Nicolas Le Pays du Teilleul :  L’œuvre en question a été réalisée en 2017 sur un mur, boulevard du Temple à Paris. Elle représente une « Marianne Asiatique » portant un drapeau sur lequel est inscrit « Liberté, Egalité, Humanité ». Combo l’a réalisée à la suite de l’affaire Théo, pour protester contre les violences policières. Engagé mais pas politisé, fils d’un père libanais chrétien et d’une mère marocaine musulmane, mon client est très sensible à la question de la justice en général, sociale en particulier.

Sa Marianne, située entre République et Bastille, a été filmée à l’instigation de La France Insoumise à l’occasion d’une marche pour la 6e République en mars 2017, puis utilisée sans autorisation dans trois vidéos de propagande politique.

L’affaire a commencé en 2017, lorsque Combo a découvert que le clip de campagne officiel de M. Mélenchon pour les élections présidentielles commençait par un gros plan sur sa Marianne Asiatique. Ses demandes de suppression auprès de La France Insoumise étant restées sans réponse, il a alors confié le dossier à l’ADAGP (l’équivalent de la SACEM pour les plasticiens). Mon client pensait que cet organisme de gestion collective s’occuperait de faire valoir et respecter ses droits. Au passage, cette maladresse illustre le fossé gigantesque entre les droits qu’ont les artistes et la faible connaissance qu’ils en ont.

En 2020, Combo découvre que son œuvre figure à nouveau dans un clip de campagne de La France Insoumise pour les élections municipales. C’est à ce moment qu’il réalise que le clip de 2017, loin d’avoir disparu, est toujours largement diffusé sur internet et notamment sur les réseaux sociaux de M. Mélenchon et de La France Insoumise.

Après une mise en demeure préalable, nous avons assigné à jour fixe M. Mélenchon et La France Insoumise.

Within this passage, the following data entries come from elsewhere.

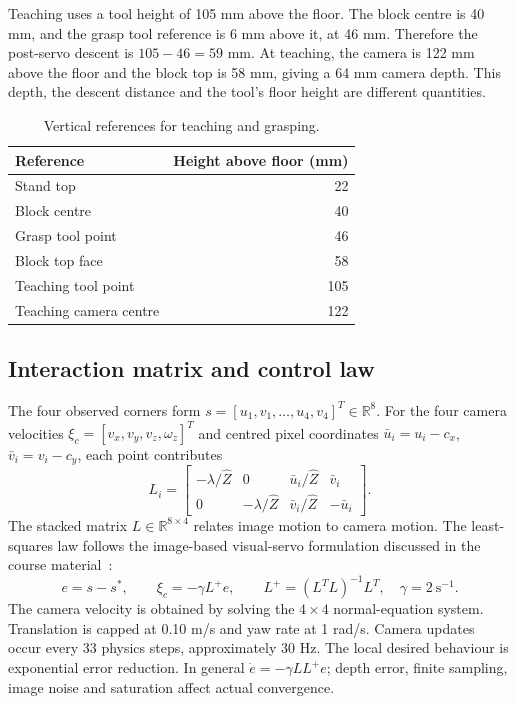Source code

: \documentclass[11pt,a4paper]{article}
\newcommand{\R}{\mathbb{R}}
\begin{document}
Teaching uses a tool height of 105 mm above the floor. The block centre is
40 mm, and the grasp tool reference is 6 mm above it, at 46 mm. Therefore
the post-servo descent is $105-46=59$ mm. At teaching, the camera is 122 mm
above the floor and the block top is 58 mm, giving a 64 mm camera depth.
This depth, the descent distance and the tool's floor height are different
quantities.

\begin{table}[htbp]\centering
\caption{Vertical references for teaching and grasping.}\label{tab:heights}
\begin{tabular}{@{}lr@{}}\toprule
Reference & Height above floor (mm)\\\midrule
Stand top & 22\\Block centre & 40\\Grasp tool point & 46\\
Block top face & 58\\Teaching tool point & 105\\Teaching camera centre & 122\\
\bottomrule\end{tabular}\end{table}

\subsection{Interaction matrix and control law}
The four observed corners form
$s=[u_1,v_1,\ldots,u_4,v_4]^T\in\R^8$. For the four camera velocities
$\xi_c=[v_x,v_y,v_z,\omega_z]^T$ and centred pixel coordinates
$\bar u_i=u_i-c_x$, $\bar v_i=v_i-c_y$, each point contributes
\begin{equation}
 L_i=\begin{bmatrix}
 -\lambda/\hat Z&0&\bar u_i/\hat Z&\bar v_i\\
 0&-\lambda/\hat Z&\bar v_i/\hat Z&-\bar u_i
 \end{bmatrix}.
\end{equation}
The stacked matrix $L\in\R^{8\times4}$ relates image motion to camera
motion. The least-squares law follows the image-based visual-servo
formulation discussed in the course material~\cite{course}:
\begin{equation}
 e=s-s^*,\qquad \xi_c=-\gamma L^+e,\qquad
 L^+=(L^TL)^{-1}L^T,\quad\gamma=2\ \mathrm{s}^{-1}.
\end{equation}
The camera velocity is obtained by solving the $4\times4$ normal-equation system. Translation is capped
at 0.10 m/s and yaw rate at 1 rad/s. Camera updates occur every 33 physics
steps, approximately 30 Hz. The local desired behaviour is exponential
error reduction. In general $\dot e=-\gamma LL^+e$; depth error, finite
sampling, image noise and saturation affect actual convergence.
\end{document}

Le 21 janvier 2021, le Tribunal judiciaire de Paris a rendu un jugement constituant le premier volet judiciaire de cette affaire.

Actu-Juridique : Le tribunal fait-il droit à Combo à l’époque ?

NLPT : Le jugement est étonnant à double titre, car émanant d’une formation spécialisée dans les questions de droit d’auteur.

*Il reconnaît à l’œuvre sa qualité de création originale, donc protégeable, et à Combo la titularité sur cette œuvre. Il prévoit par ailleurs que M. Mélenchon est responsable du contenu publié sur ses réseaux sociaux. Néanmoins, il applique deux exceptions de manière très discutable (la courte citation et le panorama), et refuse l’atteinte aux droits moraux de Combo (paternité, intégrité physique, intégrité spirituelle).

*Il condamne Combo à payer la somme de 10.000 euros au titre de l’article 700. C’est étourdissant : depuis 2018, les seules condamnations avoisinantes prononcées par la même formation (Tribunal judiciaire de Paris, 3ème Chambre, 1ère Section) impliquent des sociétés multinationales de premier ordre, le plus souvent dans des affaires de brevets. En outre, l’exécution provisoire étant de droit, Combo ne pouvait interjeter appel sans s’être préalablement acquitté de cette somme.

Il est donc permis de penser que les premiers juges ont voulu décourager Combo de faire appel, en l’asphyxiant financièrement.

Actu-Juridique : D’où votre décision de faire appel… Qu’a décidé la Cour ?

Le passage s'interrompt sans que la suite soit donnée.